▶ WORK ORDER:
Print, exactly as written, every line from the first line of the records below through the line containing "https://code.google.com/p/ofront/issues/detail?id=3", and nothing further.
── INPUT DATA ──
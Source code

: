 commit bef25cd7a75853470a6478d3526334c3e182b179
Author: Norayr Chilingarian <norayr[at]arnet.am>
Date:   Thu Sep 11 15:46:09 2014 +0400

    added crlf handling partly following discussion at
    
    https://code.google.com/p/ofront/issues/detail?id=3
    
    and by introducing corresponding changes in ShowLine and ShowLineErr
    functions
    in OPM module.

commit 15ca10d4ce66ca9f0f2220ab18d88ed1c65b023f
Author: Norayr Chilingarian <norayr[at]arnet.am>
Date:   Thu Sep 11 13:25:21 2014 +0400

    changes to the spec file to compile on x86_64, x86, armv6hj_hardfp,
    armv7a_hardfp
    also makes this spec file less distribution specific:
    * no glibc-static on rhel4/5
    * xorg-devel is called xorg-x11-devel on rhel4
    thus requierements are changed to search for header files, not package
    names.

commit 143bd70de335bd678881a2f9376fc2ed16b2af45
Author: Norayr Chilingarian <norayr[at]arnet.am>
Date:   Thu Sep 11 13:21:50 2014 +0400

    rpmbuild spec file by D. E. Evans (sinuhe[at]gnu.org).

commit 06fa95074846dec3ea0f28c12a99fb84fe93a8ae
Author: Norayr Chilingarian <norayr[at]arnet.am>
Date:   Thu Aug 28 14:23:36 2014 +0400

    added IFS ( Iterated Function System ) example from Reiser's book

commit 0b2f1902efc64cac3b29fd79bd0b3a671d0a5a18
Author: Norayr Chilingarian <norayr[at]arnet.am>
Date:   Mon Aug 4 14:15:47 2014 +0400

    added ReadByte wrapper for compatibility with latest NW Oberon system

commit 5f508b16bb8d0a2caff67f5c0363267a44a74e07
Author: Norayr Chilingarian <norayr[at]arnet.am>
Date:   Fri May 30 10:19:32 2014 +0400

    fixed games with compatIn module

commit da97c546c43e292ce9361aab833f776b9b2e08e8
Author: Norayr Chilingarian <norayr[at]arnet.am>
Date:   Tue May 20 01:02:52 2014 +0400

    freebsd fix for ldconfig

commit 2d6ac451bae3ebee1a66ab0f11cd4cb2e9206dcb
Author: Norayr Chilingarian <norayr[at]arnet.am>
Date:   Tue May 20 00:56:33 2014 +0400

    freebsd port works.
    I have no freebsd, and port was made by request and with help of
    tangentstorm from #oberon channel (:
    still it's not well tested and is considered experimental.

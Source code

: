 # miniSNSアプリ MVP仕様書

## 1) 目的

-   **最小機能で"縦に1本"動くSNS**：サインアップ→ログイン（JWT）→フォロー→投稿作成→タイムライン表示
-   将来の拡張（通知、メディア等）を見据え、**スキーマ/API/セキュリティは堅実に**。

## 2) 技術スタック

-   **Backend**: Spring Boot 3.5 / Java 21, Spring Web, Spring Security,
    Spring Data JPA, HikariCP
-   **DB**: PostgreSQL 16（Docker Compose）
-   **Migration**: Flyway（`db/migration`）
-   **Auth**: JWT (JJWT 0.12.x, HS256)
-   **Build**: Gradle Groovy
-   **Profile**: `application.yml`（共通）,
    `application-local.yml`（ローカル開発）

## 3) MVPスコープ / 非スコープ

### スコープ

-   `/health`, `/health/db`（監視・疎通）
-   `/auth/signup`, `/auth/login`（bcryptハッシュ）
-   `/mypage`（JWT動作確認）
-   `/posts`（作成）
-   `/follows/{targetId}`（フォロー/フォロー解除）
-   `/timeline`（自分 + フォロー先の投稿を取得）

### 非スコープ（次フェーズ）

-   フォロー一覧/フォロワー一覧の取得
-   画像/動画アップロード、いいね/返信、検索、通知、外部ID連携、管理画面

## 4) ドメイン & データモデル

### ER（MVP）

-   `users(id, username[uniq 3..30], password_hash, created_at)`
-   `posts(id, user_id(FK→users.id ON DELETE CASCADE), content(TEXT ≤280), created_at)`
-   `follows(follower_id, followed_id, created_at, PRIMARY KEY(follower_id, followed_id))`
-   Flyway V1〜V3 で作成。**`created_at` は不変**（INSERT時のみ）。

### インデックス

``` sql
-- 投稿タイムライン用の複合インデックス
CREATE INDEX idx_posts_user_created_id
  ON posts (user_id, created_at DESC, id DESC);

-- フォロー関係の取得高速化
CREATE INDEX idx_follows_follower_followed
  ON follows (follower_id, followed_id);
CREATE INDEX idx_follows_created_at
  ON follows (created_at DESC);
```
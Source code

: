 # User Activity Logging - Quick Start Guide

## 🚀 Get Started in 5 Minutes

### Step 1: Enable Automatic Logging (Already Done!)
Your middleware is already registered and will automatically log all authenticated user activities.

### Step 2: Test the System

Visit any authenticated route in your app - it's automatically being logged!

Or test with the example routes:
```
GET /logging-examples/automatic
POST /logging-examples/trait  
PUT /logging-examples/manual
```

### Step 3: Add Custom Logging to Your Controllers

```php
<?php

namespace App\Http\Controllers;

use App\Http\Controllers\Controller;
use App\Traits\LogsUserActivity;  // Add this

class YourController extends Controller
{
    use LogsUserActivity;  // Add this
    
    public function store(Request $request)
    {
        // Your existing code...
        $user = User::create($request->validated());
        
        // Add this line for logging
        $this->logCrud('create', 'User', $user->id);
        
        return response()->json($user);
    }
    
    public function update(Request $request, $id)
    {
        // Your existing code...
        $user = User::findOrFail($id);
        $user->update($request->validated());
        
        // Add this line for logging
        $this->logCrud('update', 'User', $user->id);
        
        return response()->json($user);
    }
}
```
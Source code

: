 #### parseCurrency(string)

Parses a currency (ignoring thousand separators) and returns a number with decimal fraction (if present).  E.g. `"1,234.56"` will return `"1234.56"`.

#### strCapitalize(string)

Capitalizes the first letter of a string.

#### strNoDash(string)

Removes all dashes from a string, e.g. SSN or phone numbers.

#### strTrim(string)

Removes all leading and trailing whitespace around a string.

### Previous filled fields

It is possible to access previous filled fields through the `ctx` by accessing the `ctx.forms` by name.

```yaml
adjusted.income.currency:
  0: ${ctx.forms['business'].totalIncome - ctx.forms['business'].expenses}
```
───
▶ SOLUTION TO THIS EXERCISE:
Source code

: commit bef25cd7a75853470a6478d3526334c3e182b179
Author: Norayr Chilingarian <norayr[at]arnet.am>
Date:   Thu Sep 11 15:46:09 2014 +0400

    added crlf handling partly following discussion at
    
    https://code.google.com/p/ofront/issues/detail?id=3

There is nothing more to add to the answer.